• **DATA FOR ANALYSIS**
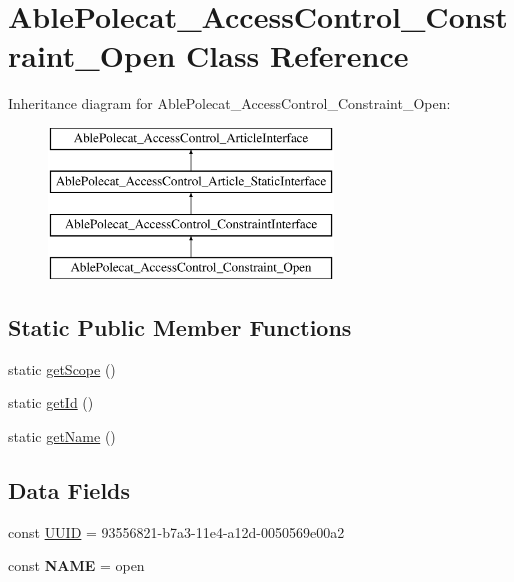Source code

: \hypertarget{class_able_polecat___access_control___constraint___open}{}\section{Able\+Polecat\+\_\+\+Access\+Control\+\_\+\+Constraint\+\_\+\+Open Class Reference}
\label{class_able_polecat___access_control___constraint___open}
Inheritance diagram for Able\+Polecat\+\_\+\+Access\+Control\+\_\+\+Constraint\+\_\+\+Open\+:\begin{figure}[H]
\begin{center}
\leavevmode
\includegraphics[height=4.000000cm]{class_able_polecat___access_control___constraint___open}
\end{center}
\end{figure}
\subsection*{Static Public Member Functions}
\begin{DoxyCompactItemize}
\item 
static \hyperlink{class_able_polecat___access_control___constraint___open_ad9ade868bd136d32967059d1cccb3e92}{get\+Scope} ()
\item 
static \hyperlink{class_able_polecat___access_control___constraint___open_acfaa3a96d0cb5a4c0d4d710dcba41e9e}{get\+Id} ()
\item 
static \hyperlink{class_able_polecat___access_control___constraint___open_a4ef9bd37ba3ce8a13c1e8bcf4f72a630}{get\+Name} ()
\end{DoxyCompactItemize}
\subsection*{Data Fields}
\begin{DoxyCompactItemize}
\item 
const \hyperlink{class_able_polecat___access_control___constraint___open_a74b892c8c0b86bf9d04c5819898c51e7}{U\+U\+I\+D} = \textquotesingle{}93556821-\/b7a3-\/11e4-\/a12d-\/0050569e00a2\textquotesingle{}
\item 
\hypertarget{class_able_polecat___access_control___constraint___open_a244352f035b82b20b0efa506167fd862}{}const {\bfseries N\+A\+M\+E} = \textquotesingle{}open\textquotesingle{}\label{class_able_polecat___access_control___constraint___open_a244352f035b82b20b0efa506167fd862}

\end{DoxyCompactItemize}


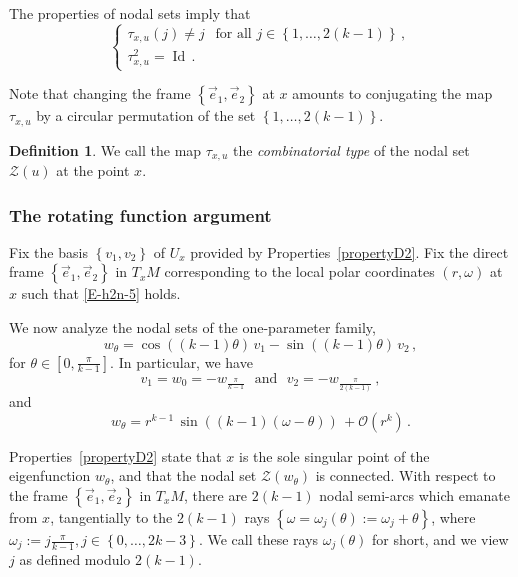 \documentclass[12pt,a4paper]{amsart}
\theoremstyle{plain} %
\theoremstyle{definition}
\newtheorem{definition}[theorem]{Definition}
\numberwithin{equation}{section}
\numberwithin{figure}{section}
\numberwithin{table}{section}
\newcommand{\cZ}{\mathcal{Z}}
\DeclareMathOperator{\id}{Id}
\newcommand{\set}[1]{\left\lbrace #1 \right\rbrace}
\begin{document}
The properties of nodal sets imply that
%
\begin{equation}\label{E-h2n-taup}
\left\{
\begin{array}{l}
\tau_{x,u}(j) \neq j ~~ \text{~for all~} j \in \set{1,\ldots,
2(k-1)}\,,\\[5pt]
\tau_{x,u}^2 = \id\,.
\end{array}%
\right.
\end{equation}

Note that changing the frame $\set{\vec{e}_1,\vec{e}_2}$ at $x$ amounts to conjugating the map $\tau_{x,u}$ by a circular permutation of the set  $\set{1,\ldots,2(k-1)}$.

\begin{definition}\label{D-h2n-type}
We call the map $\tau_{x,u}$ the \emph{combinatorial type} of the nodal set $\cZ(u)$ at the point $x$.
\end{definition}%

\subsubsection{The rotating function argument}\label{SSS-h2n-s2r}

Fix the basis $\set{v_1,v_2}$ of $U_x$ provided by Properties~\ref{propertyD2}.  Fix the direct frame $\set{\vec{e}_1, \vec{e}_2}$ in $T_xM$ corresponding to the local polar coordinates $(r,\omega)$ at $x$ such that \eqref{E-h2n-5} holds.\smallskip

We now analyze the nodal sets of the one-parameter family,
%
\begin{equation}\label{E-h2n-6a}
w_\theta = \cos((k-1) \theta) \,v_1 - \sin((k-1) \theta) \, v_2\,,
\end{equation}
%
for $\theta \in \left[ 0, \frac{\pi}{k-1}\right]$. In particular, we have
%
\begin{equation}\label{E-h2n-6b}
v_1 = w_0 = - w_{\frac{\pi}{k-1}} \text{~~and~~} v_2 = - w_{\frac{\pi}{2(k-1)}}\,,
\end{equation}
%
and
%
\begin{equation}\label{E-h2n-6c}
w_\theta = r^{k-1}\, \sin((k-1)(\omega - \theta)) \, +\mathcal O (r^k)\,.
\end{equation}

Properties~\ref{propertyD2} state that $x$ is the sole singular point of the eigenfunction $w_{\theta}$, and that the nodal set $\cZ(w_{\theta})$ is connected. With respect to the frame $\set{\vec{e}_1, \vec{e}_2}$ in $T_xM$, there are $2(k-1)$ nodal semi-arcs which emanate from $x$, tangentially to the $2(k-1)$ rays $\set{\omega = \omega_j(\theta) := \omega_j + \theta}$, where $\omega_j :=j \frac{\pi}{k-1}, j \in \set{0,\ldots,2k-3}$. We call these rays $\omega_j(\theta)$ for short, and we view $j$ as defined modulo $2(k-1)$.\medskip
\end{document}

• **TASK PROMPT**
Which lines above hold the string "mathcal"? Please copy all of them.

• **REPLY**
\newcommand{\cZ}{\mathcal{Z}}
w_\theta = r^{k-1}\, \sin((k-1)(\omega - \theta)) \, +\mathcal O (r^k)\,.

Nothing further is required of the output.